Plot dynamics of target cells.

plot (T ~ time, data = output, type='b', col = 'blue') 

Plot dynamics of infected cells.

plot (I ~ time, data = output, type='b', col = 'red')   

Plot dynamics of infectious virus.

plot (VI ~ time, data = output, type='b', col = 'purple')  

Plot dynamics of noninfectious virus.

plot (VNI ~ time, data = output, type='b', col = 'orange')  

Plot dynamics of target cells, infected cells, infectious virus, and noninfectious virus in the same plot.

# target cells over time
plot (T ~ time, data = output, type='b', ylim = c(0,2000), col = 'blue', ylab = 'T, I, VI, VNI', main = 'Viral and Immune System Dynamics of HIV Using TIV Model and Treatment Implementation') 
text("T", col = 'blue')

## Warning in xy.coords(x, y, recycle = TRUE): NAs introduced by coercion

# remain on same frame
par (new = TRUE)    

# infected cells over time
plot (I ~ time, data = output, type='b', ylim = c(0,2000), col = 'red', ylab = '', axes = FALSE) 
text("I", col = 'red')

## Warning in xy.coords(x, y, recycle = TRUE): NAs introduced by coercion

# remain on same frame
par (new = TRUE)  

# infectious virus over time
plot (VI ~ time, data = output, type='b', ylim = c(0,2000), col = 'purple', ylab = '', axes = FALSE)
text("VI", col = 'purple')

## Warning in xy.coords(x, y, recycle = TRUE): NAs introduced by coercion

# remain on same frame
par (new = TRUE)  

# noninfectious virus over time
plot (VNI ~ time, data = output, type='b', ylim = c(0,2000), col = 'orange', ylab = '', axes = FALSE)
text("VNI", col = 'orange')

## Warning in xy.coords(x, y, recycle = TRUE): NAs introduced by coercion

This graph represents a simualtion of the viral and immune system dynamics of HIV with a treatment intervention.
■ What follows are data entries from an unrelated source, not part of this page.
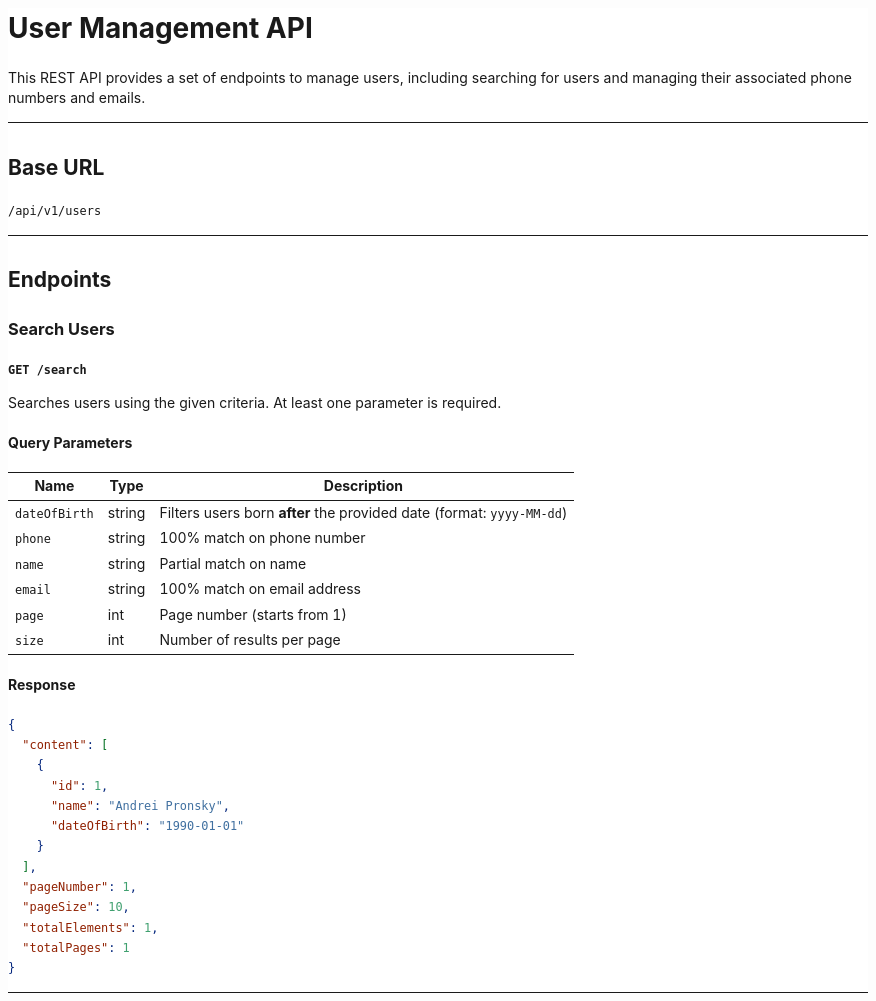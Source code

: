 
# User Management API

This REST API provides a set of endpoints to manage users, including searching for users and managing their associated phone numbers and emails.

---

## Base URL

```
/api/v1/users
```

---

## Endpoints

### Search Users

**`GET /search`**

Searches users using the given criteria. At least one parameter is required.

#### Query Parameters

| Name         | Type   | Description                                      |
|--------------|--------|--------------------------------------------------|
| `dateOfBirth`| string | Filters users born **after** the provided date (format: `yyyy-MM-dd`) |
| `phone`      | string | 100% match on phone number                       |
| `name`       | string | Partial match on name                            |
| `email`      | string | 100% match on email address                      |
| `page`       | int    | Page number (starts from 1)                      |
| `size`       | int    | Number of results per page                       |

#### Response

```json
{
  "content": [
    {
      "id": 1,
      "name": "Andrei Pronsky",
      "dateOfBirth": "1990-01-01"
    }
  ],
  "pageNumber": 1,
  "pageSize": 10,
  "totalElements": 1,
  "totalPages": 1
}
```

---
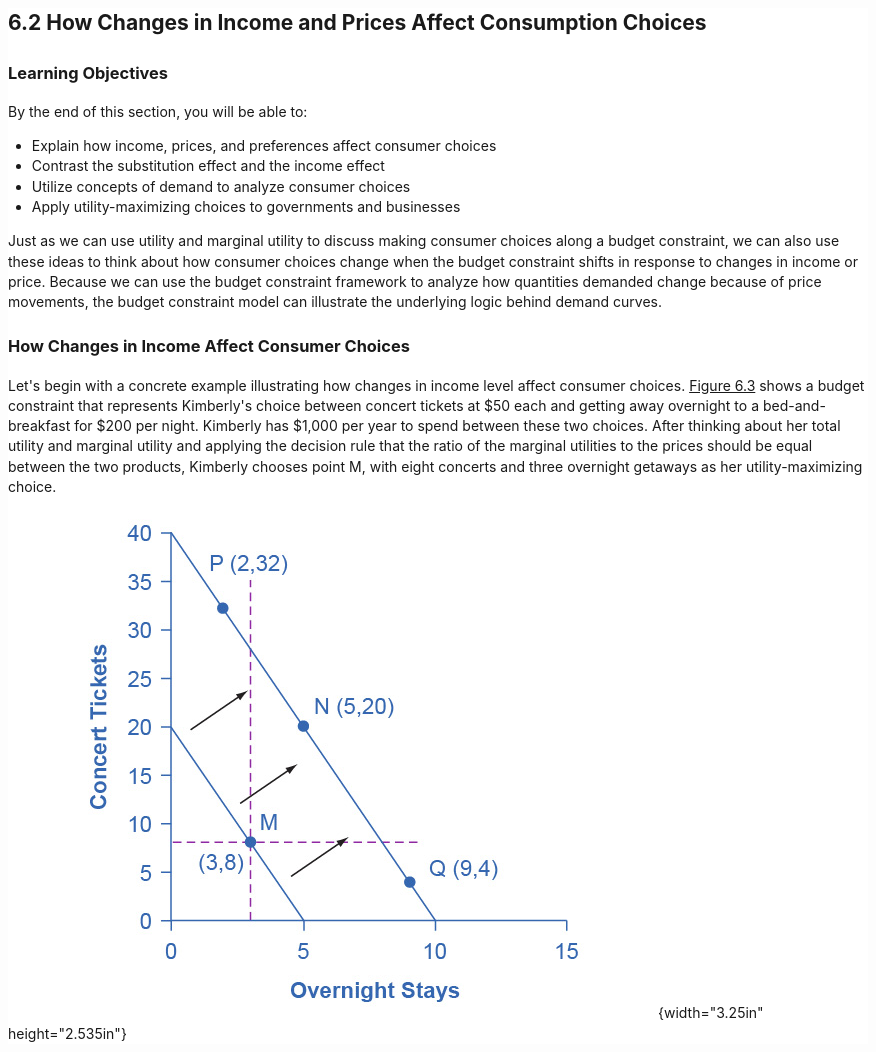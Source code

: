 ## 6.2 How Changes in Income and Prices Affect Consumption Choices

### Learning Objectives

By the end of this section, you will be able to:

-   Explain how income, prices, and preferences affect consumer choices
-   Contrast the substitution effect and the income effect
-   Utilize concepts of demand to analyze consumer choices
-   Apply utility-maximizing choices to governments and businesses

Just as we can use utility and marginal utility to discuss making
consumer choices along a budget constraint, we can also use these ideas
to think about how consumer choices change when the budget constraint
shifts in response to changes in income or price. Because we can use the
budget constraint framework to analyze how quantities demanded change
because of price movements, the budget constraint model can illustrate
the underlying logic behind demand curves.

### How Changes in Income Affect Consumer Choices

Let's begin with a concrete example illustrating how changes in income
level affect consumer choices. [Figure 6.3](#CNX_Econ_C06_002) shows a
budget constraint that represents Kimberly's choice between concert
tickets at \$50 each and getting away overnight to a bed-and-breakfast
for \$200 per night. Kimberly has \$1,000 per year to spend between
these two choices. After thinking about her total utility and marginal
utility and applying the decision rule that the ratio of the marginal
utilities to the prices should be equal between the two products,
Kimberly chooses point M, with eight concerts and three overnight
getaways as her utility-maximizing choice.

![](media/6-2-how-changes-in-income-and-prices-affect-consumption-choices_rId23.jpeg){width="3.25in" height="2.535in"}
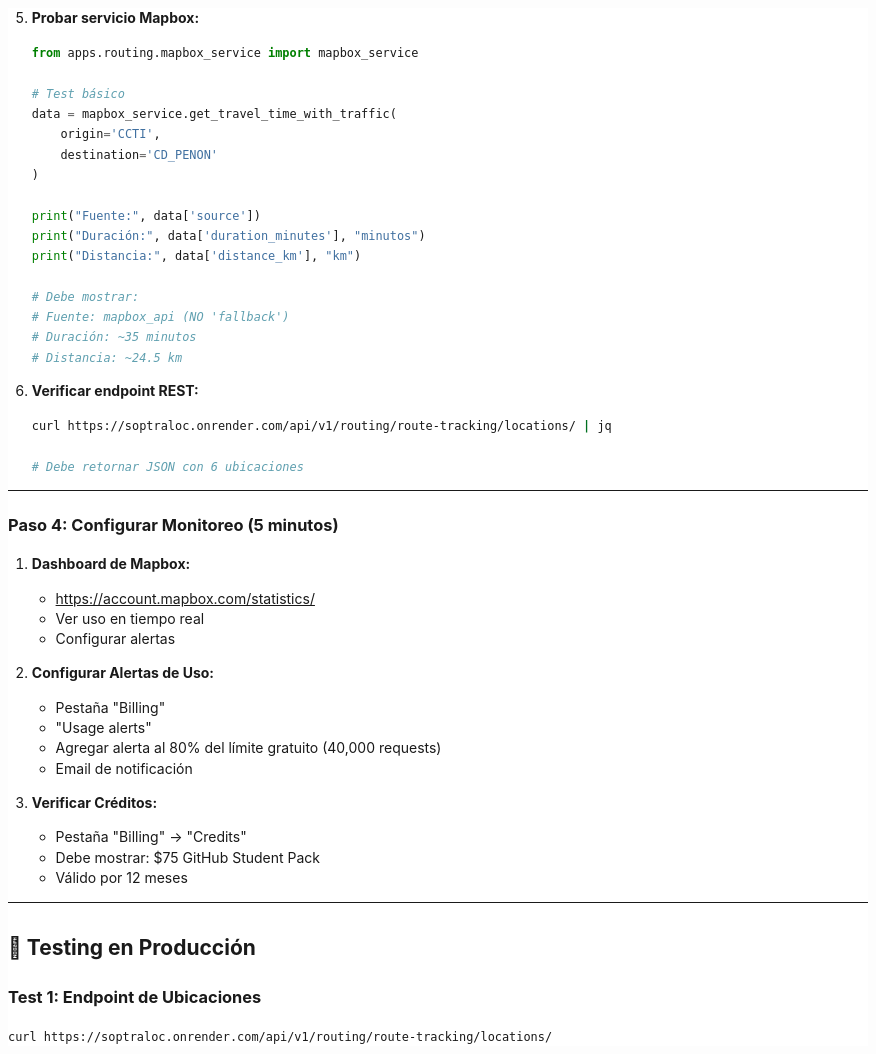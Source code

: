 5. **Probar servicio Mapbox:**
   ```python
   from apps.routing.mapbox_service import mapbox_service
   
   # Test básico
   data = mapbox_service.get_travel_time_with_traffic(
       origin='CCTI',
       destination='CD_PENON'
   )
   
   print("Fuente:", data['source'])
   print("Duración:", data['duration_minutes'], "minutos")
   print("Distancia:", data['distance_km'], "km")
   
   # Debe mostrar:
   # Fuente: mapbox_api (NO 'fallback')
   # Duración: ~35 minutos
   # Distancia: ~24.5 km
   ```

6. **Verificar endpoint REST:**
   ```bash
   curl https://soptraloc.onrender.com/api/v1/routing/route-tracking/locations/ | jq
   
   # Debe retornar JSON con 6 ubicaciones
   ```

---

### Paso 4: Configurar Monitoreo (5 minutos)

1. **Dashboard de Mapbox:**
   - https://account.mapbox.com/statistics/
   - Ver uso en tiempo real
   - Configurar alertas

2. **Configurar Alertas de Uso:**
   - Pestaña "Billing"
   - "Usage alerts"
   - Agregar alerta al 80% del límite gratuito (40,000 requests)
   - Email de notificación

3. **Verificar Créditos:**
   - Pestaña "Billing" → "Credits"
   - Debe mostrar: $75 GitHub Student Pack
   - Válido por 12 meses

---

## 🧪 Testing en Producción

### Test 1: Endpoint de Ubicaciones
```bash
curl https://soptraloc.onrender.com/api/v1/routing/route-tracking/locations/
```
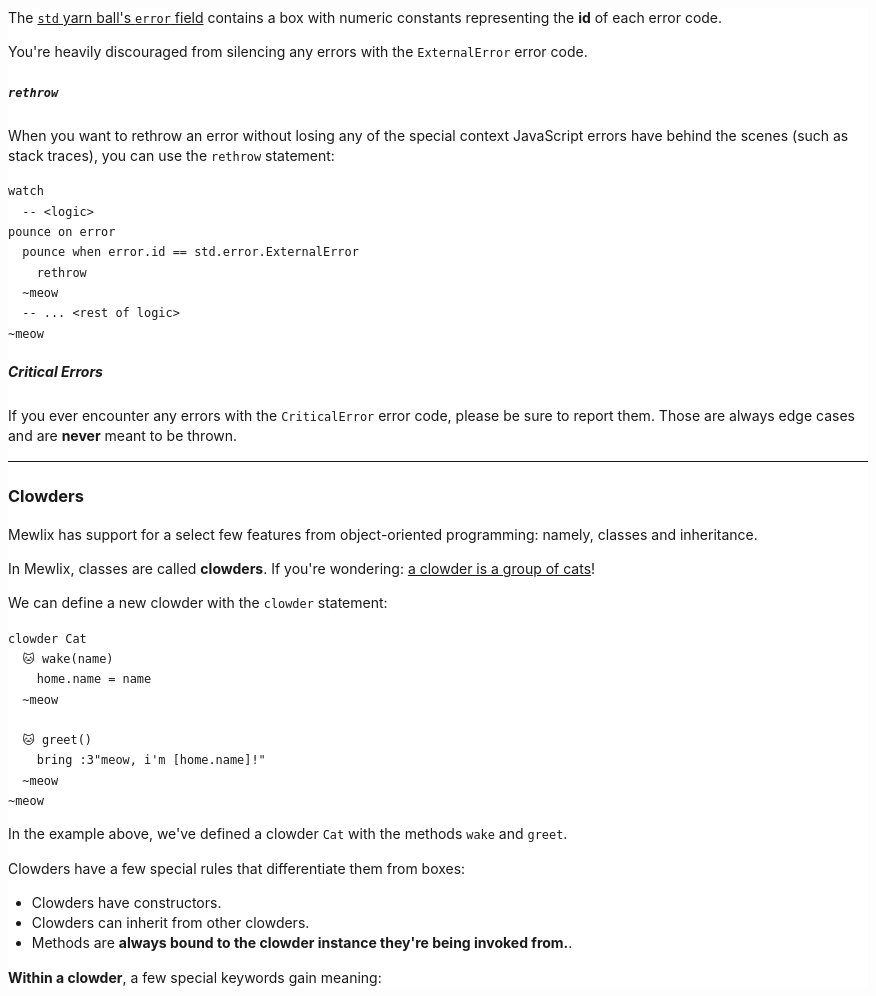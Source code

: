 The [`std` yarn ball's `error` field](@mewlix/std#stderror) contains a box with numeric constants representing the **id** of each error code.

You're heavily discouraged from silencing any errors with the `ExternalError` error code.

##### `rethrow`
When you want to rethrow an error without losing any of the special context JavaScript errors have behind the scenes (such as stack traces), you can use the `rethrow` statement:

```mewlix
watch
  -- <logic>
pounce on error
  pounce when error.id == std.error.ExternalError
    rethrow
  ~meow
  -- ... <rest of logic>
~meow
```

##### Critical Errors
If you ever encounter any errors with the `CriticalError` error code, please be sure to report them. Those are always edge cases and are **never** meant to be thrown.

----

### Clowders

Mewlix has support for a select few features from object-oriented programming: namely, classes and inheritance.

In Mewlix, classes are called **clowders**. If you're wondering: [a clowder is a group of cats](https://www.merriam-webster.com/dictionary/clowder)!

We can define a new clowder with the `clowder` statement:

```mewlix
clowder Cat
  🐱 wake(name)
    home.name = name
  ~meow

  🐱 greet()
    bring :3"meow, i'm [home.name]!"
  ~meow
~meow
```

In the example above, we've defined a clowder `Cat` with the methods `wake` and `greet`.

Clowders have a few special rules that differentiate them from boxes:

- Clowders have constructors.
- Clowders can inherit from other clowders.
- Methods are **always bound to the clowder instance they're being invoked from.**.

**Within a clowder**, a few special keywords gain meaning:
At the start of the simulation, the target cell count is 1000, infectious virus (viral load) is 0.1, noninfetious viral load is 0, and no cells have been infected. As we get to about day 10, the infectious viral load, the number of infected cells, and number of target cells have all decreased. The reverse transcriptase inhibitors block the viral RNA from transcribing into DNA inside the host cell. Also, protease inhibitors prevent new infectious particles from forming by blocking the enzyme protease. The result is an uninfected host cell but the formation of noninfectious viral bodies (virions). As time progresses and treatment is continued, the virion levels grow but they remain noninfectious.

Comaprison

In the TIV model without treatment, they viral load and number of infected cells increase over time while the number of target cells decrease. All levels eventually parallel each other but never reach 0 completley. This process take a much longer time. When treatment is implemented, the number of infected cells and the viral load reach near 0 far quicker. Target cells become infected with virus but do not become infectious cells. Treatment proves to have a far better outcome when decreasing viral loads and protecting the host from HIV infections as compared to no treatment. Reduction in all levels is seen much faster with treatment as well.